_EXERCISE INPUTS_.
********************

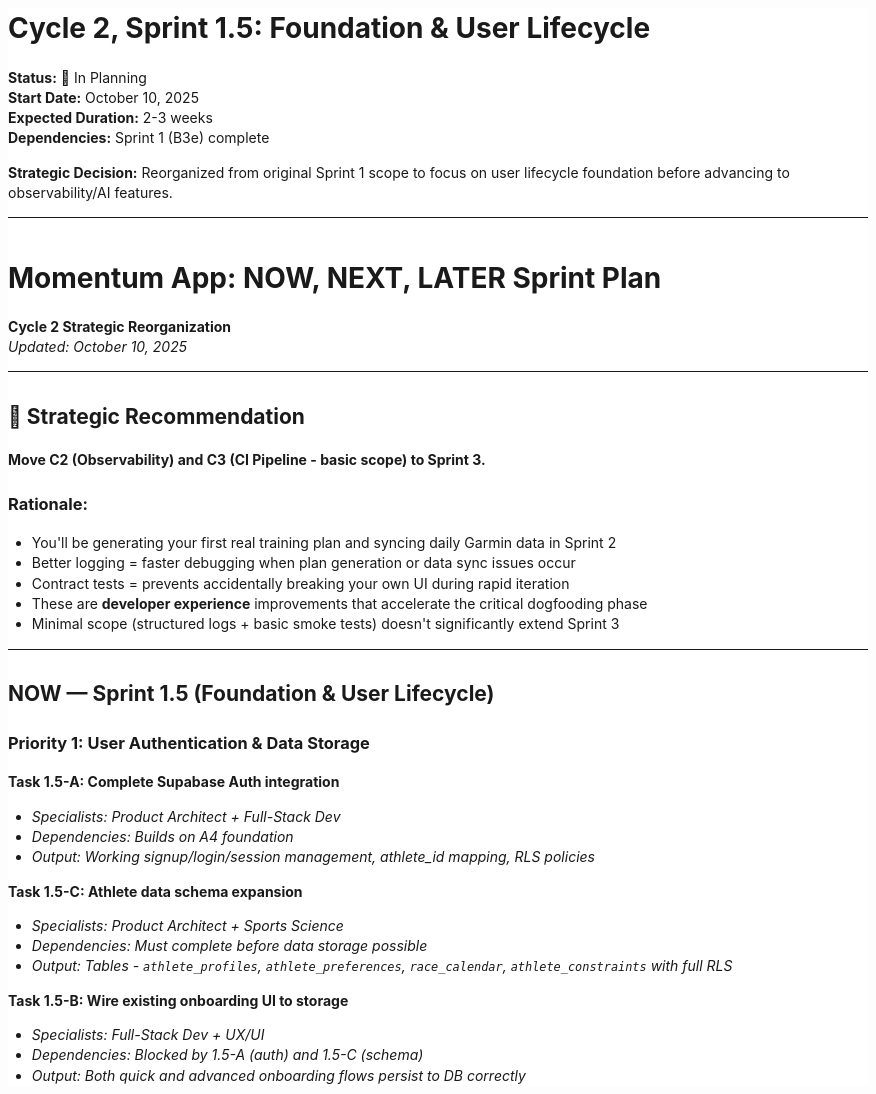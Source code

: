 # Cycle 2, Sprint 1.5: Foundation & User Lifecycle

**Status:** 🔵 In Planning  
**Start Date:** October 10, 2025  
**Expected Duration:** 2-3 weeks  
**Dependencies:** Sprint 1 (B3e) complete  

**Strategic Decision:** Reorganized from original Sprint 1 scope to focus on 
user lifecycle foundation before advancing to observability/AI features.

---

# Momentum App: NOW, NEXT, LATER Sprint Plan

**Cycle 2 Strategic Reorganization**  
*Updated: October 10, 2025*

---

## 📌 Strategic Recommendation

**Move C2 (Observability) and C3 (CI Pipeline - basic scope) to Sprint 3.**

### Rationale:
- You'll be generating your first real training plan and syncing daily Garmin data in Sprint 2
- Better logging = faster debugging when plan generation or data sync issues occur
- Contract tests = prevents accidentally breaking your own UI during rapid iteration
- These are **developer experience** improvements that accelerate the critical dogfooding phase
- Minimal scope (structured logs + basic smoke tests) doesn't significantly extend Sprint 3

---

## **NOW — Sprint 1.5 (Foundation & User Lifecycle)**

### Priority 1: User Authentication & Data Storage

**Task 1.5-A: Complete Supabase Auth integration**
- *Specialists: Product Architect + Full-Stack Dev*
- *Dependencies: Builds on A4 foundation*
- *Output: Working signup/login/session management, athlete_id mapping, RLS policies*

**Task 1.5-C: Athlete data schema expansion**
- *Specialists: Product Architect + Sports Science*
- *Dependencies: Must complete before data storage possible*
- *Output: Tables - `athlete_profiles`, `athlete_preferences`, `race_calendar`, `athlete_constraints` with full RLS*

**Task 1.5-B: Wire existing onboarding UI to storage**
- *Specialists: Full-Stack Dev + UX/UI*
- *Dependencies: Blocked by 1.5-A (auth) and 1.5-C (schema)*
- *Output: Both quick and advanced onboarding flows persist to DB correctly*
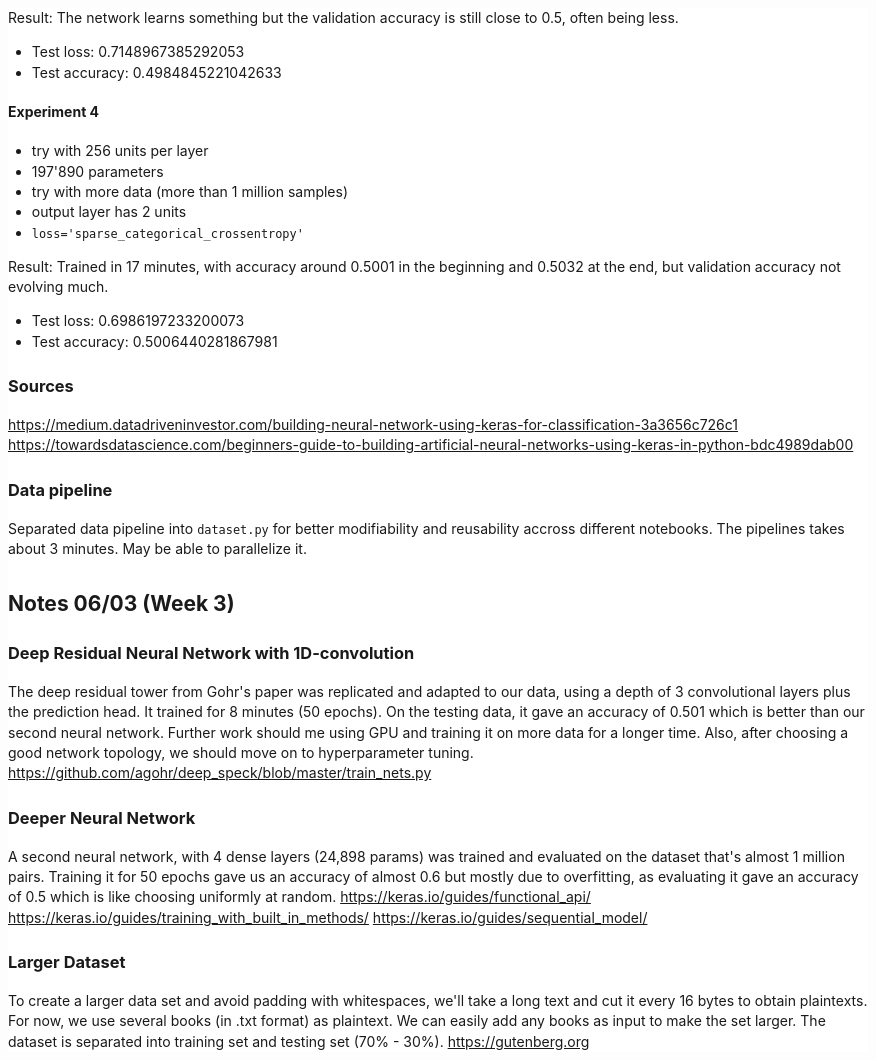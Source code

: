 Result:
The network learns something but the validation accuracy is still close to 0.5, often being less. 
- Test loss: 0.7148967385292053
- Test accuracy: 0.4984845221042633

#### Experiment 4
- try with 256 units per layer
- 197'890 parameters
- try with more data (more than 1 million samples)
- output layer has 2 units
- `loss='sparse_categorical_crossentropy'`

Result:
Trained in 17 minutes, with accuracy around 0.5001 in the beginning and 0.5032 at the end, but validation accuracy not evolving much. 
- Test loss: 0.6986197233200073
- Test accuracy: 0.5006440281867981


### Sources
<https://medium.datadriveninvestor.com/building-neural-network-using-keras-for-classification-3a3656c726c1>
<https://towardsdatascience.com/beginners-guide-to-building-artificial-neural-networks-using-keras-in-python-bdc4989dab00>

### Data pipeline
Separated data pipeline into `dataset.py` for better modifiability and reusability accross different notebooks. The pipelines takes about 3 minutes. May be able to parallelize it.


## Notes 06/03 (Week 3)

### Deep Residual Neural Network with 1D-convolution
The deep residual tower from Gohr's paper was replicated and adapted to our data, using a depth of 3 convolutional layers plus the prediction head. It trained for 8 minutes (50 epochs). On the testing data, it gave an accuracy of 0.501 which is better than our second neural network.
Further work should me using GPU and training it on more data for a longer time.
Also, after choosing a good network topology, we should move on to hyperparameter tuning.
<https://github.com/agohr/deep_speck/blob/master/train_nets.py>

### Deeper Neural Network
A second neural network, with 4 dense layers (24,898 params) was trained and evaluated on the dataset that's almost 1 million pairs. Training it for 50 epochs gave us an accuracy of almost 0.6 but mostly due to overfitting, as evaluating it gave an accuracy of 0.5 which is like choosing uniformly at random.
<https://keras.io/guides/functional_api/>
<https://keras.io/guides/training_with_built_in_methods/>
<https://keras.io/guides/sequential_model/>

### Larger Dataset
To create a larger data set and avoid padding with whitespaces, we'll take a long text and cut it every 16 bytes to obtain plaintexts. For now, we use several books (in .txt format) as plaintext. We can easily add any books as input to make the set larger. The dataset is separated into training set and testing set (70% - 30%).
 <https://gutenberg.org>
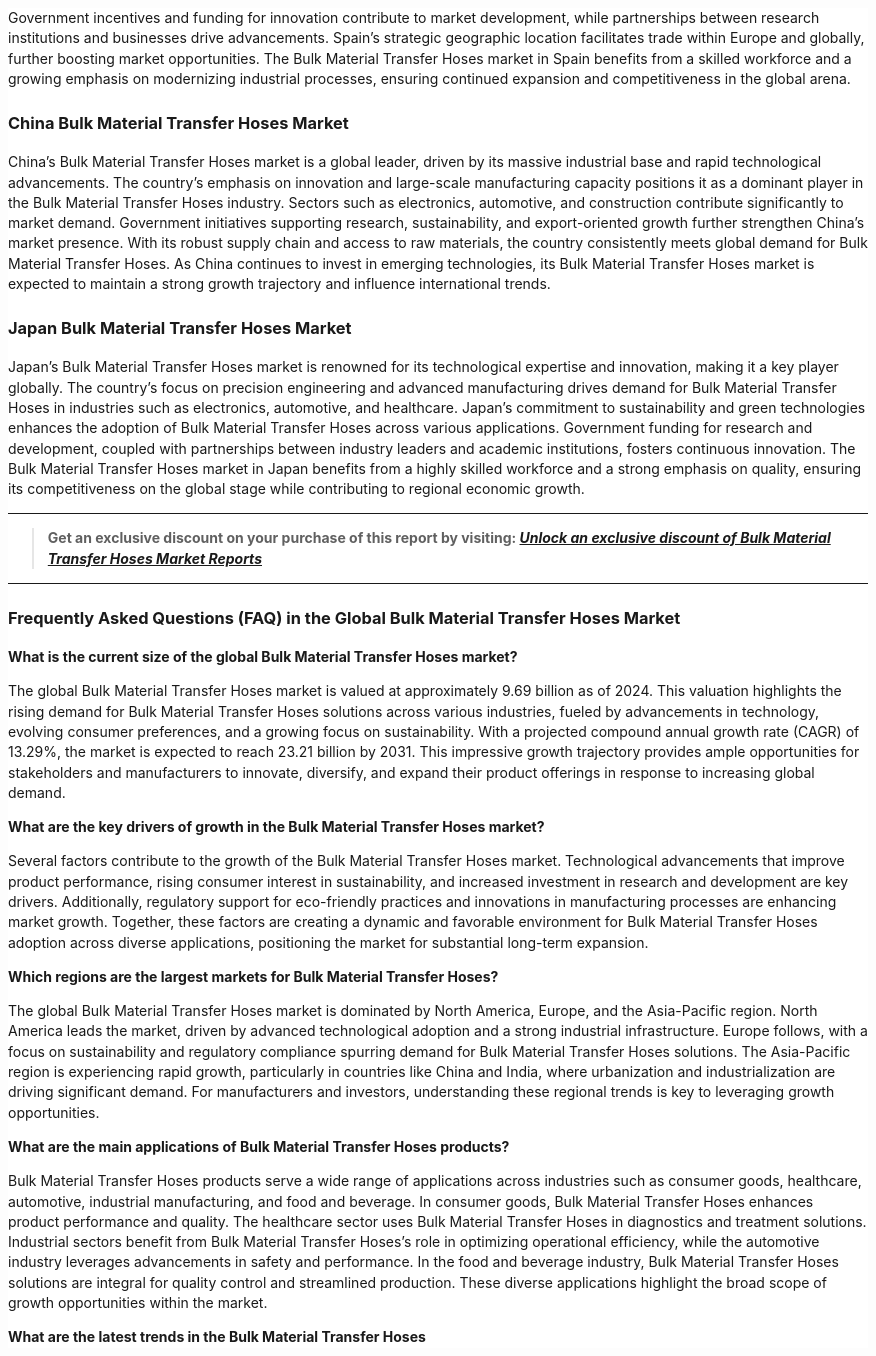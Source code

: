 Government incentives and funding for innovation contribute to market development, while partnerships between research institutions and businesses drive advancements. Spain&rsquo;s strategic geographic location facilitates trade within Europe and globally, further boosting market opportunities. The Bulk Material Transfer Hoses market in Spain benefits from a skilled workforce and a growing emphasis on modernizing industrial processes, ensuring continued expansion and competitiveness in the global arena.</p><h3>China Bulk Material Transfer Hoses Market</h3><p>China&rsquo;s Bulk Material Transfer Hoses market is a global leader, driven by its massive industrial base and rapid technological advancements. The country&rsquo;s emphasis on innovation and large-scale manufacturing capacity positions it as a dominant player in the Bulk Material Transfer Hoses industry. Sectors such as electronics, automotive, and construction contribute significantly to market demand. Government initiatives supporting research, sustainability, and export-oriented growth further strengthen China&rsquo;s market presence. With its robust supply chain and access to raw materials, the country consistently meets global demand for Bulk Material Transfer Hoses. As China continues to invest in emerging technologies, its Bulk Material Transfer Hoses market is expected to maintain a strong growth trajectory and influence international trends.</p><h3>Japan Bulk Material Transfer Hoses Market</h3><p>Japan&rsquo;s Bulk Material Transfer Hoses market is renowned for its technological expertise and innovation, making it a key player globally. The country&rsquo;s focus on precision engineering and advanced manufacturing drives demand for Bulk Material Transfer Hoses in industries such as electronics, automotive, and healthcare. Japan&rsquo;s commitment to sustainability and green technologies enhances the adoption of Bulk Material Transfer Hoses across various applications. Government funding for research and development, coupled with partnerships between industry leaders and academic institutions, fosters continuous innovation. The Bulk Material Transfer Hoses market in Japan benefits from a highly skilled workforce and a strong emphasis on quality, ensuring its competitiveness on the global stage while contributing to regional economic growth.</p><hr /><blockquote><p><strong>Get an exclusive discount on your purchase of this report by visiting: <em><a href="://marketresearchpulse.com/ask-for-discount/69356?utm_source=Github&amp;utm_medium=029">Unlock an exclusive discount of Bulk Material Transfer Hoses Market Reports</a></em>&nbsp;</strong></p></blockquote><hr /><h3>Frequently Asked Questions (FAQ) in the Global Bulk Material Transfer Hoses Market</h3><p><strong>What is the current size of the global Bulk Material Transfer Hoses market?</strong></p><p>The global Bulk Material Transfer Hoses market is valued at approximately 9.69 billion as of 2024. This valuation highlights the rising demand for Bulk Material Transfer Hoses solutions across various industries, fueled by advancements in technology, evolving consumer preferences, and a growing focus on sustainability. With a projected compound annual growth rate (CAGR) of 13.29%, the market is expected to reach 23.21 billion by 2031. This impressive growth trajectory provides ample opportunities for stakeholders and manufacturers to innovate, diversify, and expand their product offerings in response to increasing global demand.</p><p><strong>What are the key drivers of growth in the Bulk Material Transfer Hoses market?</strong></p><p>Several factors contribute to the growth of the Bulk Material Transfer Hoses market. Technological advancements that improve product performance, rising consumer interest in sustainability, and increased investment in research and development are key drivers. Additionally, regulatory support for eco-friendly practices and innovations in manufacturing processes are enhancing market growth. Together, these factors are creating a dynamic and favorable environment for Bulk Material Transfer Hoses adoption across diverse applications, positioning the market for substantial long-term expansion.</p><p><strong>Which regions are the largest markets for Bulk Material Transfer Hoses?</strong></p><p>The global Bulk Material Transfer Hoses market is dominated by North America, Europe, and the Asia-Pacific region. North America leads the market, driven by advanced technological adoption and a strong industrial infrastructure. Europe follows, with a focus on sustainability and regulatory compliance spurring demand for Bulk Material Transfer Hoses solutions. The Asia-Pacific region is experiencing rapid growth, particularly in countries like China and India, where urbanization and industrialization are driving significant demand. For manufacturers and investors, understanding these regional trends is key to leveraging growth opportunities.</p><p><strong>What are the main applications of Bulk Material Transfer Hoses products?</strong></p><p>Bulk Material Transfer Hoses products serve a wide range of applications across industries such as consumer goods, healthcare, automotive, industrial manufacturing, and food and beverage. In consumer goods, Bulk Material Transfer Hoses enhances product performance and quality. The healthcare sector uses Bulk Material Transfer Hoses in diagnostics and treatment solutions. Industrial sectors benefit from Bulk Material Transfer Hoses&rsquo;s role in optimizing operational efficiency, while the automotive industry leverages advancements in safety and performance. In the food and beverage industry, Bulk Material Transfer Hoses solutions are integral for quality control and streamlined production. These diverse applications highlight the broad scope of growth opportunities within the market.</p><p><strong>What are the latest trends in the Bulk Material Transfer Hoses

********************

_WORK REQUIRED_. Give back exactly the run of lines that opens the material above and ends at the line with "2 Strategic Reorganization**". Omit the pictures.

_RESULT OF THE EXERCISE_.
Source code

: # Cycle 2, Sprint 1.5: Foundation & User Lifecycle

**Status:** 🔵 In Planning  
**Start Date:** October 10, 2025  
**Expected Duration:** 2-3 weeks  
**Dependencies:** Sprint 1 (B3e) complete  

**Strategic Decision:** Reorganized from original Sprint 1 scope to focus on 
user lifecycle foundation before advancing to observability/AI features.

---

# Momentum App: NOW, NEXT, LATER Sprint Plan

**Cycle 2 Strategic Reorganization**  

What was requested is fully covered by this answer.